%%

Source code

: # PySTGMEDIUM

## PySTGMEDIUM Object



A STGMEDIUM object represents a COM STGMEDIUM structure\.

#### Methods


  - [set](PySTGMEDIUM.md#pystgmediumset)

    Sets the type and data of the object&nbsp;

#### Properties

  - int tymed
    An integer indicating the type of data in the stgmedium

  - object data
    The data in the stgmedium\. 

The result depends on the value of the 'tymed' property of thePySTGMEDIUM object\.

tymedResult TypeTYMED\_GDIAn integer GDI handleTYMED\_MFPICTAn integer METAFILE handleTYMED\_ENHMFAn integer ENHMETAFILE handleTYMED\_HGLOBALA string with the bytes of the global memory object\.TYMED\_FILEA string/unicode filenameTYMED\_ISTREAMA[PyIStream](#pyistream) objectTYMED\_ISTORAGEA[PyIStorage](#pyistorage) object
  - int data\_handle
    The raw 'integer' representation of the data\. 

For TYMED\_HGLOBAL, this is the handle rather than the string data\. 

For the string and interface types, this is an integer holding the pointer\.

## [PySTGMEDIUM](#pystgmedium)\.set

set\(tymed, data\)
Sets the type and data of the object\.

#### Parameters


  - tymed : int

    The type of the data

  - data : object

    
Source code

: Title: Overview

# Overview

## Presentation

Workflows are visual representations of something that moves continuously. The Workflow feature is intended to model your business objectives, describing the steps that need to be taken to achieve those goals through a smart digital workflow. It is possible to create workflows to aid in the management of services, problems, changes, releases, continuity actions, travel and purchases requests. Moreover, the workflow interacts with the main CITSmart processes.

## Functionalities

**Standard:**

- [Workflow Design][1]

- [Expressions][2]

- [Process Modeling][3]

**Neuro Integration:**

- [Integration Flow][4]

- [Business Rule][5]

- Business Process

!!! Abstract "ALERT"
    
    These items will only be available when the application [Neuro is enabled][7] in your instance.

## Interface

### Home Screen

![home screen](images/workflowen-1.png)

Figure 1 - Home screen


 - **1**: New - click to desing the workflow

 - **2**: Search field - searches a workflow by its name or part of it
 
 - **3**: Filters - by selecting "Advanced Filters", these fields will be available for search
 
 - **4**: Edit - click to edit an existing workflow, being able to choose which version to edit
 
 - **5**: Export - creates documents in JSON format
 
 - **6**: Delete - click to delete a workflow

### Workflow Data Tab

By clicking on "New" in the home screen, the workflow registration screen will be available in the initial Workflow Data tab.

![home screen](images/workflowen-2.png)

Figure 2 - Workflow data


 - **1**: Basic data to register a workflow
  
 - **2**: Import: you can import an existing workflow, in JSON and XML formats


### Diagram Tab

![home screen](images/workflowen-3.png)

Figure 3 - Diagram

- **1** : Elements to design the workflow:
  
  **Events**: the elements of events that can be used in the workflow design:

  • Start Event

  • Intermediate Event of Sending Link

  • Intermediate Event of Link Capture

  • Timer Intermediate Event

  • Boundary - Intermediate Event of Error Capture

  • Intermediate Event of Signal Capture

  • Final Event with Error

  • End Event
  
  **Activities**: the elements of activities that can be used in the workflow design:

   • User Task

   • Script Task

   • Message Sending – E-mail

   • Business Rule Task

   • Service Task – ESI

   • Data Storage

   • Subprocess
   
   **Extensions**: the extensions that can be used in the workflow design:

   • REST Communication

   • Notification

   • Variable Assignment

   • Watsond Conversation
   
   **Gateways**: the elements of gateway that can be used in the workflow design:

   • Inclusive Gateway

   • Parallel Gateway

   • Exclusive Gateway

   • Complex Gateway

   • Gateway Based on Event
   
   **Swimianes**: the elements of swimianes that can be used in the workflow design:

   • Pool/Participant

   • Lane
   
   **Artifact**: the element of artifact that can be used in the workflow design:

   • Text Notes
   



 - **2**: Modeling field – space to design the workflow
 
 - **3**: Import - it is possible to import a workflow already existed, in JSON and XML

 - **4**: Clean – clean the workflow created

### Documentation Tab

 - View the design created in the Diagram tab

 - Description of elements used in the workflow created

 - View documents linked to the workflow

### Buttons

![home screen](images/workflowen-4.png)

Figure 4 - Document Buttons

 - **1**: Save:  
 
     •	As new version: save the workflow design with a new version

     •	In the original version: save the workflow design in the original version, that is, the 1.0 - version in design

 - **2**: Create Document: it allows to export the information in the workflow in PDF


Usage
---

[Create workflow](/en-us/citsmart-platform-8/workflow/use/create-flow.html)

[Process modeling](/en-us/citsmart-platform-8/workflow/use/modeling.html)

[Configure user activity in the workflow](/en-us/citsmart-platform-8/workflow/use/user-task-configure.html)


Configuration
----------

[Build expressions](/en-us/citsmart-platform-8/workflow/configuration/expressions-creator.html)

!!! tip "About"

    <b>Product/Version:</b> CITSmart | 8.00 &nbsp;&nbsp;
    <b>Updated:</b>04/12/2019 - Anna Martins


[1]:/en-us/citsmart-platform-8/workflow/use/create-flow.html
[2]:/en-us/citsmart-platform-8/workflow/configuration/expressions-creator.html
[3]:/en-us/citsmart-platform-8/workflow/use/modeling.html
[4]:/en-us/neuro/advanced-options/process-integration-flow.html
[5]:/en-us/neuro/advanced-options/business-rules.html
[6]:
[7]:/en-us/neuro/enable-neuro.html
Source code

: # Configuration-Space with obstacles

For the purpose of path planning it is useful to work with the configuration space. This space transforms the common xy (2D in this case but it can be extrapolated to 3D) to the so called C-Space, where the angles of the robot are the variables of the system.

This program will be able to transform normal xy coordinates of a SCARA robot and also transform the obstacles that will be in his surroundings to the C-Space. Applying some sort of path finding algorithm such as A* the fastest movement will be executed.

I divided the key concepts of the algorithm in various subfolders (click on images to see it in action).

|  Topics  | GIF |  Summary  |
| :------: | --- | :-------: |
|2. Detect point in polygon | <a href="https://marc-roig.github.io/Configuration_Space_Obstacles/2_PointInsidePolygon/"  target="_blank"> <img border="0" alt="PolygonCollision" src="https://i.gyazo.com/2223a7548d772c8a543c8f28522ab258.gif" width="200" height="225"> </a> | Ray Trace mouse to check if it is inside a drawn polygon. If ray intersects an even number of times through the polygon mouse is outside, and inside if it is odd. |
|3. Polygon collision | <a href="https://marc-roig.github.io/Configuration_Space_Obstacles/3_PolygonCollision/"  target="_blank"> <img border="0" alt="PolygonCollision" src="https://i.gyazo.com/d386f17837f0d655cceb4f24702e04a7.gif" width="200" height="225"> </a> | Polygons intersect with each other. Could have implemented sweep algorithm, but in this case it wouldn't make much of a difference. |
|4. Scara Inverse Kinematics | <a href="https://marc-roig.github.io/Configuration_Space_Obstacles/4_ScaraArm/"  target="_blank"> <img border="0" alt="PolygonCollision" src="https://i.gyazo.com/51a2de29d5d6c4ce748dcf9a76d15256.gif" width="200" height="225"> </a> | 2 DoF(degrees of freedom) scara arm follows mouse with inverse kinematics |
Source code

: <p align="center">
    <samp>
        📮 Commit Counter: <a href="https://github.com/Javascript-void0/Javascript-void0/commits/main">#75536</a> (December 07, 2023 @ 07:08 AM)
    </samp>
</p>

%%

Retype the whole listing without changing anything.

Source code

: # PySTGMEDIUM

## PySTGMEDIUM Object



A STGMEDIUM object represents a COM STGMEDIUM structure\.

#### Methods


  - [set](PySTGMEDIUM.md#pystgmediumset)

    Sets the type and data of the object&nbsp;

#### Properties

  - int tymed
    An integer indicating the type of data in the stgmedium

  - object data
    The data in the stgmedium\. 

The result depends on the value of the 'tymed' property of thePySTGMEDIUM object\.

tymedResult TypeTYMED\_GDIAn integer GDI handleTYMED\_MFPICTAn integer METAFILE handleTYMED\_ENHMFAn integer ENHMETAFILE handleTYMED\_HGLOBALA string with the bytes of the global memory object\.TYMED\_FILEA string/unicode filenameTYMED\_ISTREAMA[PyIStream](#pyistream) objectTYMED\_ISTORAGEA[PyIStorage](#pyistorage) object
  - int data\_handle
    The raw 'integer' representation of the data\. 

For TYMED\_HGLOBAL, this is the handle rather than the string data\. 

For the string and interface types, this is an integer holding the pointer\.

## [PySTGMEDIUM](#pystgmedium)\.set

set\(tymed, data\)
Sets the type and data of the object\.

#### Parameters


  - tymed : int

    The type of the data

  - data : object

    
Source code

: Title: Overview

# Overview

## Presentation

Workflows are visual representations of something that moves continuously. The Workflow feature is intended to model your business objectives, describing the steps that need to be taken to achieve those goals through a smart digital workflow. It is possible to create workflows to aid in the management of services, problems, changes, releases, continuity actions, travel and purchases requests. Moreover, the workflow interacts with the main CITSmart processes.

## Functionalities

**Standard:**

- [Workflow Design][1]

- [Expressions][2]

- [Process Modeling][3]

**Neuro Integration:**

- [Integration Flow][4]

- [Business Rule][5]

- Business Process

!!! Abstract "ALERT"
    
    These items will only be available when the application [Neuro is enabled][7] in your instance.

## Interface

### Home Screen

![home screen](images/workflowen-1.png)

Figure 1 - Home screen


 - **1**: New - click to desing the workflow

 - **2**: Search field - searches a workflow by its name or part of it
 
 - **3**: Filters - by selecting "Advanced Filters", these fields will be available for search
 
 - **4**: Edit - click to edit an existing workflow, being able to choose which version to edit
 
 - **5**: Export - creates documents in JSON format
 
 - **6**: Delete - click to delete a workflow

### Workflow Data Tab

By clicking on "New" in the home screen, the workflow registration screen will be available in the initial Workflow Data tab.

![home screen](images/workflowen-2.png)

Figure 2 - Workflow data


 - **1**: Basic data to register a workflow
  
 - **2**: Import: you can import an existing workflow, in JSON and XML formats


### Diagram Tab

![home screen](images/workflowen-3.png)

Figure 3 - Diagram

- **1** : Elements to design the workflow:
  
  **Events**: the elements of events that can be used in the workflow design:

  • Start Event

  • Intermediate Event of Sending Link

  • Intermediate Event of Link Capture

  • Timer Intermediate Event

  • Boundary - Intermediate Event of Error Capture

  • Intermediate Event of Signal Capture

  • Final Event with Error

  • End Event
  
  **Activities**: the elements of activities that can be used in the workflow design:

   • User Task

   • Script Task

   • Message Sending – E-mail

   • Business Rule Task

   • Service Task – ESI

   • Data Storage

   • Subprocess
   
   **Extensions**: the extensions that can be used in the workflow design:

   • REST Communication

   • Notification

   • Variable Assignment

   • Watsond Conversation
   
   **Gateways**: the elements of gateway that can be used in the workflow design:

   • Inclusive Gateway

   • Parallel Gateway

   • Exclusive Gateway

   • Complex Gateway

   • Gateway Based on Event
   
   **Swimianes**: the elements of swimianes that can be used in the workflow design:

   • Pool/Participant

   • Lane
   
   **Artifact**: the element of artifact that can be used in the workflow design:

   • Text Notes
   



 - **2**: Modeling field – space to design the workflow
 
 - **3**: Import - it is possible to import a workflow already existed, in JSON and XML

 - **4**: Clean – clean the workflow created

### Documentation Tab

 - View the design created in the Diagram tab

 - Description of elements used in the workflow created

 - View documents linked to the workflow

### Buttons

![home screen](images/workflowen-4.png)

Figure 4 - Document Buttons

 - **1**: Save:  
 
     •	As new version: save the workflow design with a new version

     •	In the original version: save the workflow design in the original version, that is, the 1.0 - version in design

 - **2**: Create Document: it allows to export the information in the workflow in PDF


Usage
---

[Create workflow](/en-us/citsmart-platform-8/workflow/use/create-flow.html)

[Process modeling](/en-us/citsmart-platform-8/workflow/use/modeling.html)

[Configure user activity in the workflow](/en-us/citsmart-platform-8/workflow/use/user-task-configure.html)


Configuration
----------

[Build expressions](/en-us/citsmart-platform-8/workflow/configuration/expressions-creator.html)

!!! tip "About"

    <b>Product/Version:</b> CITSmart | 8.00 &nbsp;&nbsp;
    <b>Updated:</b>04/12/2019 - Anna Martins


[1]:/en-us/citsmart-platform-8/workflow/use/create-flow.html
[2]:/en-us/citsmart-platform-8/workflow/configuration/expressions-creator.html
[3]:/en-us/citsmart-platform-8/workflow/use/modeling.html
[4]:/en-us/neuro/advanced-options/process-integration-flow.html
[5]:/en-us/neuro/advanced-options/business-rules.html
[6]:
[7]:/en-us/neuro/enable-neuro.html
Source code

: # Configuration-Space with obstacles

For the purpose of path planning it is useful to work with the configuration space. This space transforms the common xy (2D in this case but it can be extrapolated to 3D) to the so called C-Space, where the angles of the robot are the variables of the system.

This program will be able to transform normal xy coordinates of a SCARA robot and also transform the obstacles that will be in his surroundings to the C-Space. Applying some sort of path finding algorithm such as A* the fastest movement will be executed.

I divided the key concepts of the algorithm in various subfolders (click on images to see it in action).

|  Topics  | GIF |  Summary  |
| :------: | --- | :-------: |
|2. Detect point in polygon | <a href="https://marc-roig.github.io/Configuration_Space_Obstacles/2_PointInsidePolygon/"  target="_blank"> <img border="0" alt="PolygonCollision" src="https://i.gyazo.com/2223a7548d772c8a543c8f28522ab258.gif" width="200" height="225"> </a> | Ray Trace mouse to check if it is inside a drawn polygon. If ray intersects an even number of times through the polygon mouse is outside, and inside if it is odd. |
|3. Polygon collision | <a href="https://marc-roig.github.io/Configuration_Space_Obstacles/3_PolygonCollision/"  target="_blank"> <img border="0" alt="PolygonCollision" src="https://i.gyazo.com/d386f17837f0d655cceb4f24702e04a7.gif" width="200" height="225"> </a> | Polygons intersect with each other. Could have implemented sweep algorithm, but in this case it wouldn't make much of a difference. |
|4. Scara Inverse Kinematics | <a href="https://marc-roig.github.io/Configuration_Space_Obstacles/4_ScaraArm/"  target="_blank"> <img border="0" alt="PolygonCollision" src="https://i.gyazo.com/51a2de29d5d6c4ce748dcf9a76d15256.gif" width="200" height="225"> </a> | 2 DoF(degrees of freedom) scara arm follows mouse with inverse kinematics |
Source code

: <p align="center">
    <samp>
        📮 Commit Counter: <a href="https://github.com/Javascript-void0/Javascript-void0/commits/main">#75536</a> (December 07, 2023 @ 07:08 AM)
    </samp>
</p>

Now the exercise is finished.